# [Work required]
What lines in the entries below contain the word "senza"? Copy all of them.

Saved entries:
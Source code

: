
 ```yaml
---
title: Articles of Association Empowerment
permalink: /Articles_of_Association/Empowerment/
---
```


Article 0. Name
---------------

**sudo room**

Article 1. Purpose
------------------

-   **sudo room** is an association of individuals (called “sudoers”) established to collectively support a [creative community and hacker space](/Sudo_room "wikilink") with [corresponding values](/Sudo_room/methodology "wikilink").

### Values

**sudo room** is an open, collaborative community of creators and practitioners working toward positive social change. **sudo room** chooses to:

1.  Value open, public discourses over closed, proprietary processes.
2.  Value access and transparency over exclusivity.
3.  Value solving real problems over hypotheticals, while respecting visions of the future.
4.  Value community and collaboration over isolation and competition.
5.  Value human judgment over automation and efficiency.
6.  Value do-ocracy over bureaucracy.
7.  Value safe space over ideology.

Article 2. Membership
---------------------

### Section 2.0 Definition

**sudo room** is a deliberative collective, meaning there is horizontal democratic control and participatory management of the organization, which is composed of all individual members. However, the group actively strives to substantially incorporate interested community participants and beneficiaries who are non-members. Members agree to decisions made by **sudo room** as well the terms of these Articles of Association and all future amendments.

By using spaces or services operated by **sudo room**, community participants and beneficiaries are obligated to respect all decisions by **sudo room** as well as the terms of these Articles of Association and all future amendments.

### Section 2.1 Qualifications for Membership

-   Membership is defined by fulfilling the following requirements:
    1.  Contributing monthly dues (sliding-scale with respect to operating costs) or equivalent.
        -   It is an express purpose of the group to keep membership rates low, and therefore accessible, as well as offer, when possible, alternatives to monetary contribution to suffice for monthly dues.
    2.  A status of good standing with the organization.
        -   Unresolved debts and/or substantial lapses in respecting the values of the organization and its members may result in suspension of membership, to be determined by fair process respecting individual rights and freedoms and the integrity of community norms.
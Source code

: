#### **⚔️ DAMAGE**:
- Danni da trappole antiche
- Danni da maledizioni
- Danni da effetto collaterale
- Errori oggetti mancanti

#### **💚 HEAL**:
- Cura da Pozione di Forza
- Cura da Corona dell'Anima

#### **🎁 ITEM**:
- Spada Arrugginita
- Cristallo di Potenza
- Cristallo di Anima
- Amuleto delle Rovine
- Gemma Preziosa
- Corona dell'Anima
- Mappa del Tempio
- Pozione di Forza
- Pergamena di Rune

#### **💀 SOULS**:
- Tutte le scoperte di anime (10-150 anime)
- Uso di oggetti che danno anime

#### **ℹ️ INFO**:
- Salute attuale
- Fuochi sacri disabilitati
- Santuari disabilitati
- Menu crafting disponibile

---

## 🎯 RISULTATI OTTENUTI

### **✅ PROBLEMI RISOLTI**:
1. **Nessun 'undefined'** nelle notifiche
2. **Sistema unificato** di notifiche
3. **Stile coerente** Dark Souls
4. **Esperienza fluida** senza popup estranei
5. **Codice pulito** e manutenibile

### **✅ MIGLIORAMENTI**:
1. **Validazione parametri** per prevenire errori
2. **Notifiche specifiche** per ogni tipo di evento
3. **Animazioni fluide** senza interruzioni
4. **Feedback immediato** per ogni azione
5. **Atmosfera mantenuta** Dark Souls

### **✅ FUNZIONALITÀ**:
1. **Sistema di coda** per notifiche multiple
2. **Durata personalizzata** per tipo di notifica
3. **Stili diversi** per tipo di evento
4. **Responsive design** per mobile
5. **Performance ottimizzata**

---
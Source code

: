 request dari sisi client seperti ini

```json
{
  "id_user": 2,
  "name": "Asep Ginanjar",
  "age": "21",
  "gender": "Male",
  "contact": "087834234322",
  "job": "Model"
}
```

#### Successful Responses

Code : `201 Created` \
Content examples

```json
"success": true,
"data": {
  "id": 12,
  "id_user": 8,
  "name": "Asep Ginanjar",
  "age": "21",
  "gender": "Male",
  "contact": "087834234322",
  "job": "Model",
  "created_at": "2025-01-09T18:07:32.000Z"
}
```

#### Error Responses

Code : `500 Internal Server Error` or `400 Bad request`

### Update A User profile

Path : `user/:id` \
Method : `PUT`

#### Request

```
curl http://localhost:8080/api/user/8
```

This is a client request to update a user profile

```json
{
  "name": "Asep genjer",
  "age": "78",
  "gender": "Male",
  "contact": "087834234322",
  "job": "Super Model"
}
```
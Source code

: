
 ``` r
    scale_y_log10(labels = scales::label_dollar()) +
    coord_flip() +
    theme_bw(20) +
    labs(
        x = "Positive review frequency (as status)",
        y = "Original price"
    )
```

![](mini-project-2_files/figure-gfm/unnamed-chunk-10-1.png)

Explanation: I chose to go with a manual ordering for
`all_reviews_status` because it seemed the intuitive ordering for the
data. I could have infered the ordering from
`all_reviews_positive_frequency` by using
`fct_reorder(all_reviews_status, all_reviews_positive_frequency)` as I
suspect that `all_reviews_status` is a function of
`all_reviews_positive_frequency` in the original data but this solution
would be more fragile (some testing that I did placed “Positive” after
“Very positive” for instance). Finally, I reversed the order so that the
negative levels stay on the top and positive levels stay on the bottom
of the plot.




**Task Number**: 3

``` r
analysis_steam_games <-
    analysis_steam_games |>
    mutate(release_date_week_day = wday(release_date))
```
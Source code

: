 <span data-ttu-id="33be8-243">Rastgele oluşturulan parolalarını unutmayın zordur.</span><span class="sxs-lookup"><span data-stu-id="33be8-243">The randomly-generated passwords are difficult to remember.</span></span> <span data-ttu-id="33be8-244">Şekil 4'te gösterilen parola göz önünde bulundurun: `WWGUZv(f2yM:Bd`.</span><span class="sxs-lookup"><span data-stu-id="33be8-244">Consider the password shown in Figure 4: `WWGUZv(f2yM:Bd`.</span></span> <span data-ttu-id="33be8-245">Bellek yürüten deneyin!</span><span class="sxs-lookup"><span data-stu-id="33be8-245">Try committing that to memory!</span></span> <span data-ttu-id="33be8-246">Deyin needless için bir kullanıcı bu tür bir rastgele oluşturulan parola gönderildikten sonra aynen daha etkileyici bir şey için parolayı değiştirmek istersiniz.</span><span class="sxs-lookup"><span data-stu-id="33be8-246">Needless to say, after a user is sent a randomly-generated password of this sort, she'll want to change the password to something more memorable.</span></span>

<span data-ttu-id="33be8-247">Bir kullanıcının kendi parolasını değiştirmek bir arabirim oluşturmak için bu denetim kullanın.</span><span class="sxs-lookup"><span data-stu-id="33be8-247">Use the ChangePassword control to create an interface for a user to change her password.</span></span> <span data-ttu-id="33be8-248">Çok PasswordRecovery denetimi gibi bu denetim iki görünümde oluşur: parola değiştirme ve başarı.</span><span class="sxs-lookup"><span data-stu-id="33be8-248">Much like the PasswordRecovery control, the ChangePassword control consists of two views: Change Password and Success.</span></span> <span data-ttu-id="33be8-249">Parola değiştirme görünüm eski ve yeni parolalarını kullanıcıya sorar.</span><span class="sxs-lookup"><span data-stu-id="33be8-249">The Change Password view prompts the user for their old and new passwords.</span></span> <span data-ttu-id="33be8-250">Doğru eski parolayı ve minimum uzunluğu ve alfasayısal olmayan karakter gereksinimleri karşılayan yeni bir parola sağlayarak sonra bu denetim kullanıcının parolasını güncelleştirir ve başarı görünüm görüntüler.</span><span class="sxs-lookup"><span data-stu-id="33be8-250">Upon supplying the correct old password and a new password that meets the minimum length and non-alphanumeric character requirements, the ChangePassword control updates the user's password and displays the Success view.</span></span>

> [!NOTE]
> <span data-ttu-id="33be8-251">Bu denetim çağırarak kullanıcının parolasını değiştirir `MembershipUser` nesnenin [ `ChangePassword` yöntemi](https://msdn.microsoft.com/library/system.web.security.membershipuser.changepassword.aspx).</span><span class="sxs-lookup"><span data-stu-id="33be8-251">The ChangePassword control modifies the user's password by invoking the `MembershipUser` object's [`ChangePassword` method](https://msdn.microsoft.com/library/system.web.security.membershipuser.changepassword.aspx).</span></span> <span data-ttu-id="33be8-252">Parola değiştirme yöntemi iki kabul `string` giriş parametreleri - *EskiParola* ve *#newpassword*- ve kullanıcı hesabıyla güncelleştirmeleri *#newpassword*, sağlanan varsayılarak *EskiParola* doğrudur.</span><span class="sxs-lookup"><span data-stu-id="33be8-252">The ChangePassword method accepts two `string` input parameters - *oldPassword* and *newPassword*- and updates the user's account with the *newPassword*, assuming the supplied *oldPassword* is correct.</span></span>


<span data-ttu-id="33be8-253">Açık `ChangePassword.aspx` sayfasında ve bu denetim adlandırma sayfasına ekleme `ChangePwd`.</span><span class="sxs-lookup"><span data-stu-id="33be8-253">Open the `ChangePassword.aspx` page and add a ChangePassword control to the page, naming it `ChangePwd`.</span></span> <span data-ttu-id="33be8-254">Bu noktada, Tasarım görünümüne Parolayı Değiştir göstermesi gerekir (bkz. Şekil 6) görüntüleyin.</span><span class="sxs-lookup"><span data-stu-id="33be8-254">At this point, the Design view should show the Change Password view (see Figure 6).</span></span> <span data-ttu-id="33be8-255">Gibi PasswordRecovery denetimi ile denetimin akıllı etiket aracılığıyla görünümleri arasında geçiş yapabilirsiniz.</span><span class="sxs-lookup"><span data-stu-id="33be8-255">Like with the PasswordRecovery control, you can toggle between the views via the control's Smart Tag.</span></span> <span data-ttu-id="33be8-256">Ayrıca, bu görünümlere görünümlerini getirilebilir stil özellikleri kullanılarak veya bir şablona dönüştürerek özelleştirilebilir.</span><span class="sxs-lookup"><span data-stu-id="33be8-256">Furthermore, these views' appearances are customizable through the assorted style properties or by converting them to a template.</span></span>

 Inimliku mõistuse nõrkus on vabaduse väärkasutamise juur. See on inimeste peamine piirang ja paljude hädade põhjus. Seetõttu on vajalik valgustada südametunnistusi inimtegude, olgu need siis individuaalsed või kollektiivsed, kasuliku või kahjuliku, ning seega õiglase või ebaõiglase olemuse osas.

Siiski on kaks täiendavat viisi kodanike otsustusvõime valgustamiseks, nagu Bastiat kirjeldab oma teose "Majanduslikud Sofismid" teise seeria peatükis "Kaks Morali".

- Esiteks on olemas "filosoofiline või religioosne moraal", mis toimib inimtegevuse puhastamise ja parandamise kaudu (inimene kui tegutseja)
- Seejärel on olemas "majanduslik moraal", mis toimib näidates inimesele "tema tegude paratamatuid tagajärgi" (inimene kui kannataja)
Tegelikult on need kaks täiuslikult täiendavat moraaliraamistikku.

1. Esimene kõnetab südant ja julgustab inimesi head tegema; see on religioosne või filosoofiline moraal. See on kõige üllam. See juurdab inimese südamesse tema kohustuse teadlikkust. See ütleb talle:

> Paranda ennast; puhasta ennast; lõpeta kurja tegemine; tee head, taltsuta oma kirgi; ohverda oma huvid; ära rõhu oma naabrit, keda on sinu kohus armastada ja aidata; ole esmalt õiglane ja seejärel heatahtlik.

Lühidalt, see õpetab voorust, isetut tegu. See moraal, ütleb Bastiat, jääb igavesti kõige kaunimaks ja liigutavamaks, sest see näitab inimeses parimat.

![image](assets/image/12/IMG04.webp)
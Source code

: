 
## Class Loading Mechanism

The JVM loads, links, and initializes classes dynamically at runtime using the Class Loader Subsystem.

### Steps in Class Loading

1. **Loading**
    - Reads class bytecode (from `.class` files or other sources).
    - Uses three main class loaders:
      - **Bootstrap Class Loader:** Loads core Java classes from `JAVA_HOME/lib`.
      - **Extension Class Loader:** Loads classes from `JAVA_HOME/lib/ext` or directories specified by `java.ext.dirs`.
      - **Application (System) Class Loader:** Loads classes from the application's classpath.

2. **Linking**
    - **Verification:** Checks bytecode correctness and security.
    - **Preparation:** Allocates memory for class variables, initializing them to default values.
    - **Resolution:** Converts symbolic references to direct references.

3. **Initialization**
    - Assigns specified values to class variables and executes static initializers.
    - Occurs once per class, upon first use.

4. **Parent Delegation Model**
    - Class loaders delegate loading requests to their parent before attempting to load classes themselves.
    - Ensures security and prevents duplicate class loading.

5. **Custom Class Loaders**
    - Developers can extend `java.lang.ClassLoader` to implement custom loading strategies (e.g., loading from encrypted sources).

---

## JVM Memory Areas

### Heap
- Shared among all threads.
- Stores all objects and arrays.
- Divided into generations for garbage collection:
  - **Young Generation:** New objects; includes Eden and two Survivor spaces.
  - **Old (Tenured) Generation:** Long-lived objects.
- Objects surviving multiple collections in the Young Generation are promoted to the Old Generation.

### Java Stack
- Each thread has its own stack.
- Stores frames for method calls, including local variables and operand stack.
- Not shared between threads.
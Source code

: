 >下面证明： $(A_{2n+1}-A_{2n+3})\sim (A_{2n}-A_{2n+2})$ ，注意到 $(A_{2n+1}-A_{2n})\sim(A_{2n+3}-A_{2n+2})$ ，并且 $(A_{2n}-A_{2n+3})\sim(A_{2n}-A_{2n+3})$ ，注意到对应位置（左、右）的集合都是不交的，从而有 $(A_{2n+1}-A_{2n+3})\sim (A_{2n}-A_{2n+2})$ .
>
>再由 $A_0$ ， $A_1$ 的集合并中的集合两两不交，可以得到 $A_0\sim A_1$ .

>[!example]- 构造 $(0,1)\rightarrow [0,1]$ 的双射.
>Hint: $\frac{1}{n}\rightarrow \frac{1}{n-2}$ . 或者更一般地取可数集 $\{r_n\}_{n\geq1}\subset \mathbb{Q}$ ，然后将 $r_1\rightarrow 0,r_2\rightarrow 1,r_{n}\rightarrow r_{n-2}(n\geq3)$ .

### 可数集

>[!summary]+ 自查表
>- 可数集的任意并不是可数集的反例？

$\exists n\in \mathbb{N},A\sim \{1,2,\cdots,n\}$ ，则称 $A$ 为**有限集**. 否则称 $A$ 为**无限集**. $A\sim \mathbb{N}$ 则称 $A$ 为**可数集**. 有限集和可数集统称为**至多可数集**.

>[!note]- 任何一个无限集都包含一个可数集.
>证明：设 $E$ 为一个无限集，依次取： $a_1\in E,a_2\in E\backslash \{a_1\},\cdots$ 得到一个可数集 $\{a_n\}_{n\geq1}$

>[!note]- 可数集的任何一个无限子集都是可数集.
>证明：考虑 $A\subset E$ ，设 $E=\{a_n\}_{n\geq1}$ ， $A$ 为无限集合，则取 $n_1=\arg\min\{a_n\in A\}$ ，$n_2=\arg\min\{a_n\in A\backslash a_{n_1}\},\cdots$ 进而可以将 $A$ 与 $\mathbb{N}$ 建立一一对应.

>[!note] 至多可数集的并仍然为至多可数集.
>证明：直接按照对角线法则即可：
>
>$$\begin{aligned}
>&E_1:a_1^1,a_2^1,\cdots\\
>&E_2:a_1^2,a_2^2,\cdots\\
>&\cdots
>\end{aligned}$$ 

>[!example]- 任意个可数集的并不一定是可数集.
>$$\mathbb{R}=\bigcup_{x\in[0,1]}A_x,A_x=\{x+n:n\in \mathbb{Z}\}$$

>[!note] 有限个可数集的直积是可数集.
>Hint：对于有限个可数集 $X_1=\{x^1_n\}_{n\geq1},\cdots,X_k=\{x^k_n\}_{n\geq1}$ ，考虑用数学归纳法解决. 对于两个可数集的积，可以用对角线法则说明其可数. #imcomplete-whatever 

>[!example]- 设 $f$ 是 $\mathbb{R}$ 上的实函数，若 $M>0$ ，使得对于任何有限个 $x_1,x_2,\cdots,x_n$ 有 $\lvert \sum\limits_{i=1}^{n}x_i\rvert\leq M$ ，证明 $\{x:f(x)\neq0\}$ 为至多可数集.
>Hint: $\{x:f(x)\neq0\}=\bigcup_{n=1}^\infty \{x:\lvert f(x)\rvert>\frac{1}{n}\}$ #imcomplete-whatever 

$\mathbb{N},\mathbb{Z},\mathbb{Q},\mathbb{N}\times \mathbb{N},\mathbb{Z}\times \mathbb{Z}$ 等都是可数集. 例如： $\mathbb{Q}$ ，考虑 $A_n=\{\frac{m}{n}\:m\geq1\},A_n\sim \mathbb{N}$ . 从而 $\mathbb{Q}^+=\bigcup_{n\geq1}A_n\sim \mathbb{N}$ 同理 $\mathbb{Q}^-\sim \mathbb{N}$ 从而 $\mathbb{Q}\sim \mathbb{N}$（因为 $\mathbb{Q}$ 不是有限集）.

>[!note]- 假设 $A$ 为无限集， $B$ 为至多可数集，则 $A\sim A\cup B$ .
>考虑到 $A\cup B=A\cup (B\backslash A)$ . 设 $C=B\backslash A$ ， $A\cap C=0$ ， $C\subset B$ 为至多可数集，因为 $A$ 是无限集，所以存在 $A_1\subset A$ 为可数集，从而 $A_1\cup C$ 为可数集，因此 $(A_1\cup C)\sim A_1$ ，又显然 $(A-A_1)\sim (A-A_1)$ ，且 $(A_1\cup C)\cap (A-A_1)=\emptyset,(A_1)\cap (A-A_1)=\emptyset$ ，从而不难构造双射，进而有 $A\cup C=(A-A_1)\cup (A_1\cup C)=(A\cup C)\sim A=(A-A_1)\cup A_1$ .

# [Output of the task]
4. **Esperienza fluida** senza popup estranei
3. **Animazioni fluide** senza interruzioni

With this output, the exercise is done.